Well, if the bird doesn't look like a sprinkler system when it drinks then we're hopefully in good shape but I'm not going to kid around with you here--sometimes hawk attacks have pierced things inside and the bird dies within a day or two. Just keep her quiet, medicated and in the house for a couple of days and get the holes patched up that you can to speed healing and keep anything underneath from drying out. Very small holes don't need to be worried with. It'd probably be better if the bird were on Amoxicillin instead but I don't remember that you had any of that. Best of luck.

Pidgey


----------



## AZfiddler_1996 (Jul 13, 2005)

My mom is going to bring Amoxicillin when she comes home from Mexico today. 
Thunder Pidgey lost a lot of blood.


----------



## Pidgey (May 20, 2005)

Yeah, I can tell that there was a fair amount of loss and that's typical. A lot of racing pigeons that get hit in the air like that lose a lot of blood while flying, trying to get home and get weak enough to literally fixate on someone's back porch and land, hoping that the people inside will be friendly and help them out. I've gotten at least one that way that I can remember. It usually takes them a day or two to get past the blood loss and then they get more difficult to work with. If you're going to sew her up, now's the time to get after it. Do the Amoxicillin like you did with the previous birds you've used it on but double or triple the dose that you gave to Popeye.

Pidgey


----------



## AZfiddler_1996 (Jul 13, 2005)

OK, I will. 

I'll have to look on Popeye's thread for the dose again b/c I've forgotten.

Thank you so much.


----------



## Pidgey (May 20, 2005)

So have I. Seems like it was 100 to 150 milligrams per kilogram, three times per day. That's actually the dosage for a bad bacterial infection in the gut. It's less for a bird with other stuff but most of the time the formularies don't tell you that.

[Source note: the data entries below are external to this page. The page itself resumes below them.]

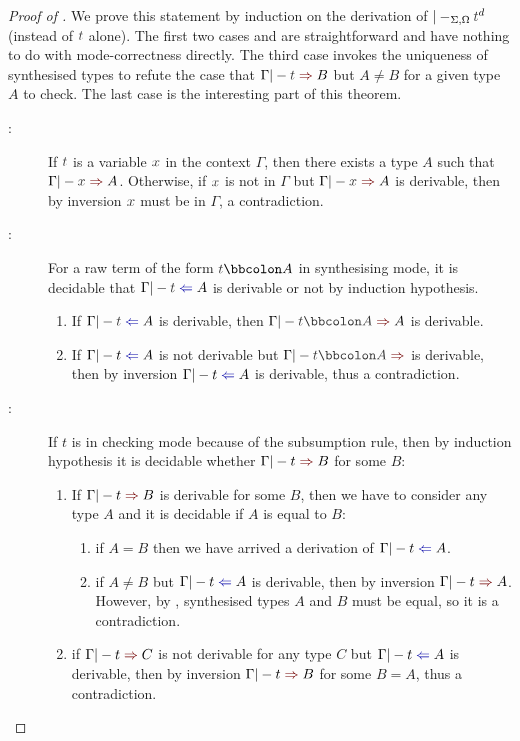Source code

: \begin{proof}[Proof of {}]
  We prove this statement by induction on the derivation of $|-_{\Sigma, \Omega} \isTerm{t}^{d}$ (instead of $\isTerm{t}$ alone).
  The first two cases  and  are straightforward and have nothing to do with mode-correctness directly.
  The third case  invokes the uniqueness of synthesised types to refute the case that $\Gamma |- \isTerm{t} \syn B$ but $A \neq B$ for a given type $A$ to check.
  The last case  is the interesting part of this theorem.
  \begin{description}
    \item[:] If $\isTerm{t}$ is a variable $\isTerm{x}$ in the context $\Gamma$, then there exists a type $A$ such that $\Gamma |- \isTerm{x} \syn A$.
      Otherwise, if $\isTerm{x}$ is not in $\Gamma$ but $\Gamma |- \isTerm{x} \syn A$ is derivable, then by inversion $\isTerm{x}$ must be in $\Gamma$, a contradiction.
    \item[:] For a raw term of the form $\isTerm{t} \annotate A$ in synthesising mode, it is decidable that $\Gamma |- \isTerm{t} \chk A$ is derivable or not by induction hypothesis.
      \begin{enumerate}
        \item If $\Gamma |- \isTerm{t} \chk A$ is derivable, then $\Gamma |- \isTerm{t \annotate A} \syn A$ is derivable.
        \item If $\Gamma |- t \chk A$ is not derivable but $\Gamma |- \isTerm{t \annotate A} \syn$ is derivable, then by inversion $\Gamma |- t \chk A$ is derivable, thus a contradiction.
      \end{enumerate}
      
    \item[:] If $t$ is in checking mode because of the subsumption rule, then by induction hypothesis it is decidable whether $\Gamma |- t \syn B$ for some $B$:
      \begin{enumerate}
        \item If $\Gamma |- t \syn B$ is derivable for some $B$, then we have to consider any type $A$ and it is decidable if $A$ is equal to $B$:
          \begin{enumerate}
            \item if $A = B$ then we have arrived a derivation of $\Gamma |- t \chk A$.
            \item if $A \neq B$ but $\Gamma |- t \chk A$ is derivable, then by inversion $\Gamma |- t \syn A$.
              However, by , synthesised types $A$ and $B$ must be equal, so it is a contradiction.
          \end{enumerate}
        \item if $\Gamma |- t \syn C$ is not derivable for any type $C$ but $\Gamma |- t \chk A$ is derivable, then by inversion $\Gamma |- t \syn B$ for some $B = A$, thus a contradiction.
      \end{enumerate}
      

\end{description}
\end{proof}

It seems like I remember you took a 1000 milligram pill and dissolve it in 40 milliliters of water and dosed that at 1 milliliter per day because you couldn't get there often enough to dose it the normal way.

Pidgey


----------



## AZfiddler_1996 (Jul 13, 2005)

* It is leaking. I got her to drink again and it leaked out of the puncture that is shown in my first post which is already sewed up.  What... does that mean? *


----------



## TAWhatley (Mar 6, 2001)

AZfiddler_1996 said:


> * It is leaking. I got her to drink again and it leaked out of the puncture that is shown in my first post which is already sewed up.  What... does that mean? *


Hi Alice,

You probably missed a tiny stitch/area when closing the inner layer. Pidgey is the expert here, so I'd suggest waiting for him to respond, but I suspect you are going to have to open up the area and stitch it closed again.

Terry


----------



## AZfiddler_1996 (Jul 13, 2005)

Ok, I'll go do that right now, then. I was hoping it had missed it...

Thank you.


----------



## SmithFamilyLoft (Nov 22, 2004)

Good luck Alice. It sounds like you are getting some expert advice.


----------



## AZfiddler_1996 (Jul 13, 2005)

Thanks, Warren.
I haven't seen you around for a while?


----------



## Pidgey (May 20, 2005)

Well, I'm in the know, and I know that Pidgey's sitting in San Juan, Puerto Rico at the moment.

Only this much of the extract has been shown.